Original published on The Pastry Box Thursday June 26, 2014.
“What do you want for dinner?”
“I don’t know. Not chicken. What do you want?”
“I don’t care. Not pizza. Come up with something.”
“I came up with it yesterday.”
We just bought a new home and we’re prepping our condo for sale. We spent two weeks in the old place with a rapidly-shrinking inventory of food because we didn’t want to have to move it. We’re a week into the new place and haven’t had time to food shop yet. We’ve eaten take-out from every restaurant and fast-food joint in town for three weeks.
We’re tired of deciding what’s for dinner.
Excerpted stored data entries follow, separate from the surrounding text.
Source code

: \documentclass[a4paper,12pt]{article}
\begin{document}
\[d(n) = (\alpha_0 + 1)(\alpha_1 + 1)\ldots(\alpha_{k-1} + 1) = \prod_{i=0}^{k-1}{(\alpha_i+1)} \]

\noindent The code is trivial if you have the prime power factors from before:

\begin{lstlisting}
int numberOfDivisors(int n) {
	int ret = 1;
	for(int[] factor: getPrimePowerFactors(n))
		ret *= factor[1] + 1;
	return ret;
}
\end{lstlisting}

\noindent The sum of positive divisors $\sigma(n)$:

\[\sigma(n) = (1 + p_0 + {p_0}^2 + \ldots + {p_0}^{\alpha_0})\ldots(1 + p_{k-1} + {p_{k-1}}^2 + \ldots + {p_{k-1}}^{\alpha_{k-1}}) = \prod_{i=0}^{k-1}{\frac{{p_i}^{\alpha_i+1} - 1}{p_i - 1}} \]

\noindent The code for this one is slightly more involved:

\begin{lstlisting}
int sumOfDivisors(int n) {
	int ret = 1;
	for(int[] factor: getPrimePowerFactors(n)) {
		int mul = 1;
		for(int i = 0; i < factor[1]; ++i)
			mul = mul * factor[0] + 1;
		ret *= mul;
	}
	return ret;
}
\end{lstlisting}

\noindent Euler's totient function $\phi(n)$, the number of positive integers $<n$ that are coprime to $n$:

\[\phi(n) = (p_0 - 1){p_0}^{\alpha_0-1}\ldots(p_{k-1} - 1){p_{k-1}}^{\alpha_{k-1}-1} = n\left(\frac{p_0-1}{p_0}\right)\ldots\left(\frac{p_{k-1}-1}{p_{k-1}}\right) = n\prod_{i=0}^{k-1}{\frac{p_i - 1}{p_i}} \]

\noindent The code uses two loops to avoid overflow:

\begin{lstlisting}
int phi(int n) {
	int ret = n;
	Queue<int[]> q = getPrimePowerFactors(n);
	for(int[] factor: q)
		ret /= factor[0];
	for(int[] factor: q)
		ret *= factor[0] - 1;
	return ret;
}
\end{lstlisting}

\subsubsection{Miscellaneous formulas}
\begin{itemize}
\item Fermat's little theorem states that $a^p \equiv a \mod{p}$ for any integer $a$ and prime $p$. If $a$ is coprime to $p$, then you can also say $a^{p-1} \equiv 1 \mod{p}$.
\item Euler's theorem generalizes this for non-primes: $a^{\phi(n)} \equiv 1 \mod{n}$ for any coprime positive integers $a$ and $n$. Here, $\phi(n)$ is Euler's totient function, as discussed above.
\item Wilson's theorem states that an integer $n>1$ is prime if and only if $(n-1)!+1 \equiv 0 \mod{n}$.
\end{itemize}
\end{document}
We don’t have these issues at breakfast. In the morning, we wake up, stretch, get cleaned up, and someone buys breakfast armed with specific lists of choices. The difference isn’t the number of choices or how picky we are. The difference is that when we first wake up, we don’t yet have decision fatigue.
Decision fatigue is the inability to make good decisions because you’ve been making decisions too long. Essentially, the brain is tired of making decisions, so it just stops, the same way that the body gets tired of running and refuses to take another step.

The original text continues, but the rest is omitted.